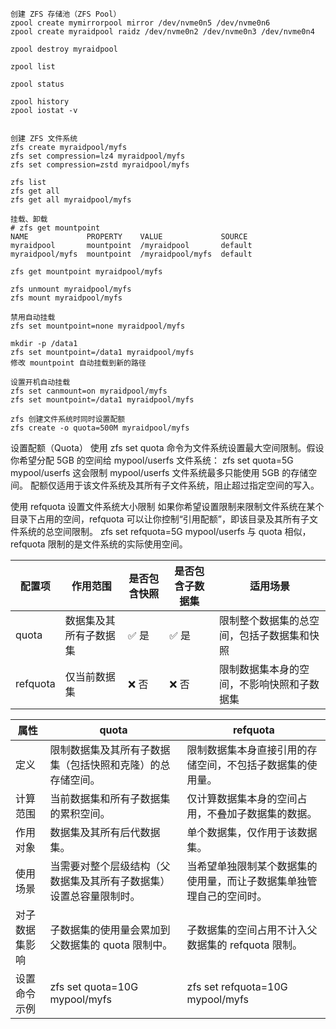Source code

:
 ```
创建 ZFS 存储池（ZFS Pool）
zpool create mymirrorpool mirror /dev/nvme0n5 /dev/nvme0n6
zpool create myraidpool raidz /dev/nvme0n2 /dev/nvme0n3 /dev/nvme0n4

zpool destroy myraidpool

zpool list

zpool status

zpool history
zpool iostat -v


创建 ZFS 文件系统
zfs create myraidpool/myfs
zfs set compression=lz4 myraidpool/myfs
zfs set compression=zstd myraidpool/myfs

zfs list
zfs get all
zfs get all myraidpool/myfs
```


```
挂载、卸载
# zfs get mountpoint
NAME             PROPERTY    VALUE             SOURCE
myraidpool       mountpoint  /myraidpool       default
myraidpool/myfs  mountpoint  /myraidpool/myfs  default

zfs get mountpoint myraidpool/myfs

zfs unmount myraidpool/myfs
zfs mount myraidpool/myfs

禁用自动挂载
zfs set mountpoint=none myraidpool/myfs

mkdir -p /data1
zfs set mountpoint=/data1 myraidpool/myfs
修改 mountpoint 自动挂载到新的路径

设置开机自动挂载
zfs set canmount=on myraidpool/myfs
zfs set mountpoint=/data1 myraidpool/myfs
```

```
zfs 创建文件系统时同时设置配额
zfs create -o quota=500M myraidpool/myfs
```

设置配额（Quota）
使用 zfs set quota 命令为文件系统设置最大空间限制。假设你希望分配 5GB 的空间给 mypool/userfs 文件系统：
zfs set quota=5G mypool/userfs
这会限制 mypool/userfs 文件系统最多只能使用 5GB 的存储空间。
配额仅适用于该文件系统及其所有子文件系统，阻止超过指定空间的写入。

使用 refquota 设置文件系统大小限制
如果你希望设置限制来限制文件系统在某个目录下占用的空间，refquota 可以让你控制“引用配额”，即该目录及其所有子文件系统的总空间限制。
zfs set refquota=5G mypool/userfs
与 quota 相似，refquota 限制的是文件系统的实际使用空间。

| 配置项 | 作用范围	| 是否包含快照	| 是否包含子数据集	| 适用场景 |
| - | -	| -	| -	| - |
| quota	| 数据集及其所有子数据集	| ✅ 是	| ✅ 是	| 限制整个数据集的总空间，包括子数据集和快照 |
| refquota	| 仅当前数据集	| ❌ 否	| ❌ 否	| 限制数据集本身的空间，不影响快照和子数据集 |



| 属性 | quota | refquota |
| - | - | - |
定义 | 限制数据集及其所有子数据集（包括快照和克隆）的总存储空间。 | 限制数据集本身直接引用的存储空间，不包括子数据集的使用量。 |
计算范围 | 当前数据集和所有子数据集的累积空间。 | 仅计算数据集本身的空间占用，不叠加子数据集的数据。 |
作用对象 | 数据集及其所有后代数据集。 | 单个数据集，仅作用于该数据集。 |
使用场景 | 当需要对整个层级结构（父数据集及其所有子数据集）设置总容量限制时。 | 当希望单独限制某个数据集的使用量，而让子数据集单独管理自己的空间时。 |
对子数据集影响 | 子数据集的使用量会累加到父数据集的 quota 限制中。 | 子数据集的空间占用不计入父数据集的 refquota 限制。 |
设置命令示例 | zfs set quota=10G mypool/myfs | zfs set refquota=10G mypool/myfs |

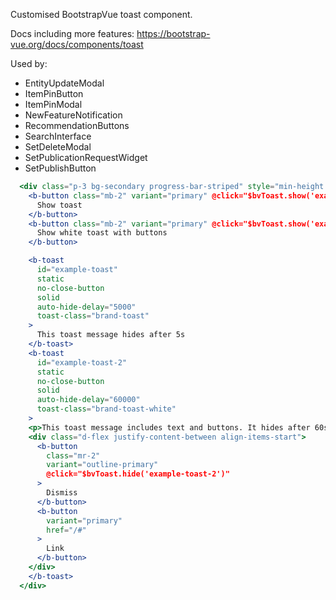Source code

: Customised BootstrapVue toast component.

Docs including more features: https://bootstrap-vue.org/docs/components/toast

Used by:
- EntityUpdateModal
- ItemPinButton
- ItemPinModal
- NewFeatureNotification
- RecommendationButtons
- SearchInterface
- SetDeleteModal
- SetPublicationRequestWidget
- SetPublishButton

```jsx
  <div class="p-3 bg-secondary progress-bar-striped" style="min-height: 170px;">
    <b-button class="mb-2" variant="primary" @click="$bvToast.show('example-toast')">
      Show toast
    </b-button>
    <b-button class="mb-2" variant="primary" @click="$bvToast.show('example-toast-2')">
      Show white toast with buttons
    </b-button>

    <b-toast
      id="example-toast"
      static
      no-close-button
      solid
      auto-hide-delay="5000"
      toast-class="brand-toast"
    >
      This toast message hides after 5s
    </b-toast>
    <b-toast
      id="example-toast-2"
      static
      no-close-button
      solid
      auto-hide-delay="60000"
      toast-class="brand-toast-white"
    >
    <p>This toast message includes text and buttons. It hides after 60s.</p>
    <div class="d-flex justify-content-between align-items-start">
      <b-button
        class="mr-2"
        variant="outline-primary"
        @click="$bvToast.hide('example-toast-2')"
      >
        Dismiss
      </b-button>
      <b-button
        variant="primary"
        href="/#"
      >
        Link
      </b-button>
    </div>
    </b-toast>
  </div>
```
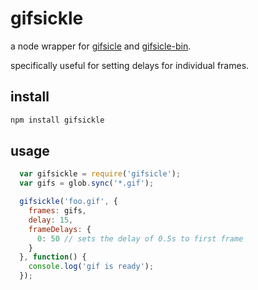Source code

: # gifsickle

a node wrapper for [gifsicle](http://www.lcdf.org/gifsicle/) and
[gifsicle-bin](https://github.com/imagemin/gifsicle-bin).

specifically useful for setting delays for individual frames.

## install

``` sh
npm install gifsickle
```

## usage

``` js
  var gifsickle = require('gifsicle');
  var gifs = glob.sync('*.gif');

  gifsickle('foo.gif', {
    frames: gifs,
    delay: 15,
    frameDelays: {
      0: 50 // sets the delay of 0.5s to first frame
    }
  }, function() {
    console.log('gif is ready');
  });
```
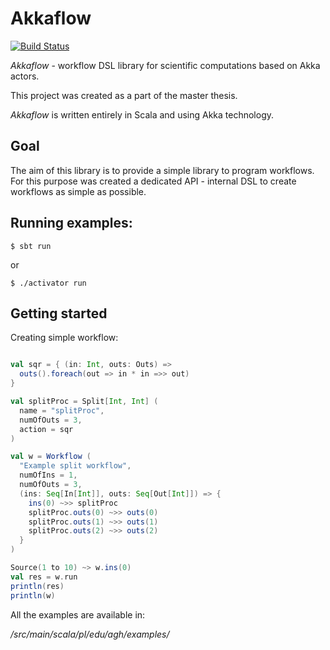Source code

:# **Akkaflow** #

[![Build Status](https://travis-ci.org/kkrzys/akkaflow.svg?branch=master)](https://travis-ci.org/kkrzys/akkaflow)

*Akkaflow* - workflow DSL library for scientific computations based on Akka actors.

This project was created as a part of the master thesis.

*Akkaflow* is written entirely in Scala and using Akka technology.

## Goal ##

The aim of this library is to provide a simple library to program workflows. For this purpose was created a dedicated API - internal DSL to create workflows as simple as possible.

## Running examples: ##

```
$ sbt run
```
 or 
```
$ ./activator run
```

## Getting started ##

Creating simple workflow:


```Scala

val sqr = { (in: Int, outs: Outs) =>
  outs().foreach(out => in * in =>> out)
}

val splitProc = Split[Int, Int] (
  name = "splitProc",
  numOfOuts = 3,
  action = sqr
)

val w = Workflow (
  "Example split workflow",
  numOfIns = 1,
  numOfOuts = 3,
  (ins: Seq[In[Int]], outs: Seq[Out[Int]]) => {
    ins(0) ~>> splitProc
    splitProc.outs(0) ~>> outs(0)
    splitProc.outs(1) ~>> outs(1)
    splitProc.outs(2) ~>> outs(2)
  }
)

Source(1 to 10) ~> w.ins(0)
val res = w.run
println(res)
println(w)
```

All the examples are available in: 

*/src/main/scala/pl/edu/agh/examples/*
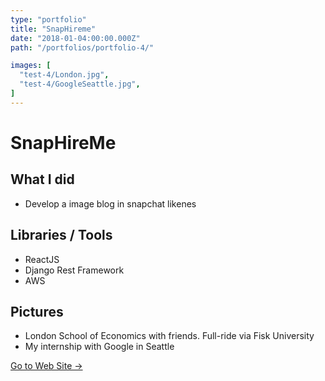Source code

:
 ```yaml
---
type: "portfolio"
title: "SnapHireme"
date: "2018-01-04:00:00.000Z"
path: "/portfolios/portfolio-4/"

images: [
  "test-4/London.jpg",
  "test-4/GoogleSeattle.jpg",
]
---
```


# SnapHireMe

## What I did
- Develop a image blog in snapchat likenes

## Libraries / Tools
- ReactJS
- Django Rest Framework
- AWS

## Pictures
- London School of Economics with friends. Full-ride via Fisk University
- My internship with Google in Seattle

[Go to Web Site →](http://snaphireme.s3-website.us-west-1.amazonaws.com/)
****
Task:
What lines in the entries contain "frames"? Report each one by copying it.

Final answer:
specifically useful for setting delays for individual frames.
    frames: gifs,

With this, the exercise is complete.